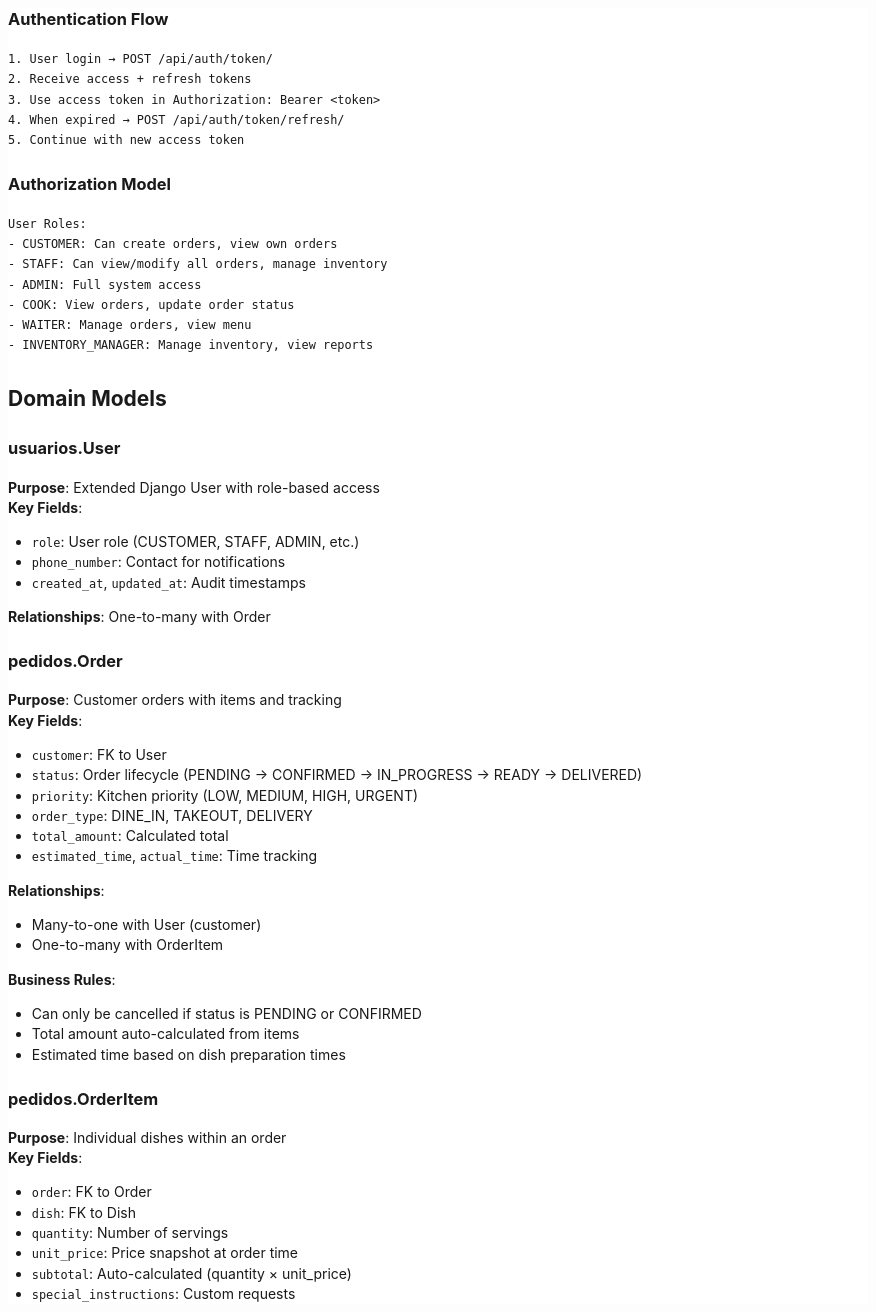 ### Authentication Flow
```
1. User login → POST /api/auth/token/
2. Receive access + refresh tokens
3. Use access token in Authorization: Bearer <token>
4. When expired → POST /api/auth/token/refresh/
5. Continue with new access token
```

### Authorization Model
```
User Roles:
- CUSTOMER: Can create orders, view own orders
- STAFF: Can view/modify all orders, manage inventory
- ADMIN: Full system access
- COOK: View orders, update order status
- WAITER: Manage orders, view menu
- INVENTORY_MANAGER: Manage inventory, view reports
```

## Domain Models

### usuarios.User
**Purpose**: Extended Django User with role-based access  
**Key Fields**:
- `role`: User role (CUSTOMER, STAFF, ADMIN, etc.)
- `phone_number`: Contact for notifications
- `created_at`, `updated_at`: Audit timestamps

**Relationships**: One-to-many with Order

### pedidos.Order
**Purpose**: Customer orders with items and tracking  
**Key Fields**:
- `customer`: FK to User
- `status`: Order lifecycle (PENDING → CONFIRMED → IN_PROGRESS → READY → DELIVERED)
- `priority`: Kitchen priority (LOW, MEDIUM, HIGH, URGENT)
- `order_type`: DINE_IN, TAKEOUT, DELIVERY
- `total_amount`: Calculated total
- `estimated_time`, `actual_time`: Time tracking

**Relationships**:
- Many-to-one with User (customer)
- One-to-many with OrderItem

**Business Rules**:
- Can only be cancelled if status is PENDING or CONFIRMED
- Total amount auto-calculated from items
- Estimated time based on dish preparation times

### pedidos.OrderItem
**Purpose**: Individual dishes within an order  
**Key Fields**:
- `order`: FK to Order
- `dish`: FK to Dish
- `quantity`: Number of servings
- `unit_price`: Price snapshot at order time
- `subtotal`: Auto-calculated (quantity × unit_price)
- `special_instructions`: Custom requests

_DIRECTIONS_
Repeat the listing exactly, minus its pictures.

_WORKED SOLUTION_
 ### Authentication Flow
```
1. User login → POST /api/auth/token/
2. Receive access + refresh tokens
3. Use access token in Authorization: Bearer <token>
4. When expired → POST /api/auth/token/refresh/
5. Continue with new access token
```

### Authorization Model
```
User Roles:
- CUSTOMER: Can create orders, view own orders
- STAFF: Can view/modify all orders, manage inventory
- ADMIN: Full system access
- COOK: View orders, update order status
- WAITER: Manage orders, view menu
- INVENTORY_MANAGER: Manage inventory, view reports
```

## Domain Models

### usuarios.User
**Purpose**: Extended Django User with role-based access  
**Key Fields**:
- `role`: User role (CUSTOMER, STAFF, ADMIN, etc.)
- `phone_number`: Contact for notifications
- `created_at`, `updated_at`: Audit timestamps

**Relationships**: One-to-many with Order

### pedidos.Order
**Purpose**: Customer orders with items and tracking  
**Key Fields**:
- `customer`: FK to User
- `status`: Order lifecycle (PENDING → CONFIRMED → IN_PROGRESS → READY → DELIVERED)
- `priority`: Kitchen priority (LOW, MEDIUM, HIGH, URGENT)
- `order_type`: DINE_IN, TAKEOUT, DELIVERY
- `total_amount`: Calculated total
- `estimated_time`, `actual_time`: Time tracking

**Relationships**:
- Many-to-one with User (customer)
- One-to-many with OrderItem

**Business Rules**:
- Can only be cancelled if status is PENDING or CONFIRMED
- Total amount auto-calculated from items
- Estimated time based on dish preparation times

### pedidos.OrderItem
**Purpose**: Individual dishes within an order  
**Key Fields**:
- `order`: FK to Order
- `dish`: FK to Dish
- `quantity`: Number of servings
- `unit_price`: Price snapshot at order time
- `subtotal`: Auto-calculated (quantity × unit_price)
- `special_instructions`: Custom requests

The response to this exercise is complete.